Write out the entries once more, exactly as they appear.

-.-.-

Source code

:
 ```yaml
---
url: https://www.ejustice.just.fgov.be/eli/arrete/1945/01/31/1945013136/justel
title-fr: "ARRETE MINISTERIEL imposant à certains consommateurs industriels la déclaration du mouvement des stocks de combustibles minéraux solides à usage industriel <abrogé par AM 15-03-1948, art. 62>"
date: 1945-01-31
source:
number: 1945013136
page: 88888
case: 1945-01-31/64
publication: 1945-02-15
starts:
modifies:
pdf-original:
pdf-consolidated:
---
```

-.-.-

§ **PROBLEM SOLUTION**
Source code

:
 ```yaml
---
url: https://www.ejustice.just.fgov.be/eli/arrete/1945/01/31/1945013136/justel
title-fr: "ARRETE MINISTERIEL imposant à certains consommateurs industriels la déclaration du mouvement des stocks de combustibles minéraux solides à usage industriel <abrogé par AM 15-03-1948, art. 62>"
date: 1945-01-31
source:
number: 1945013136
page: 88888
case: 1945-01-31/64
publication: 1945-02-15
starts:
modifies:
pdf-original:
pdf-consolidated:
---
```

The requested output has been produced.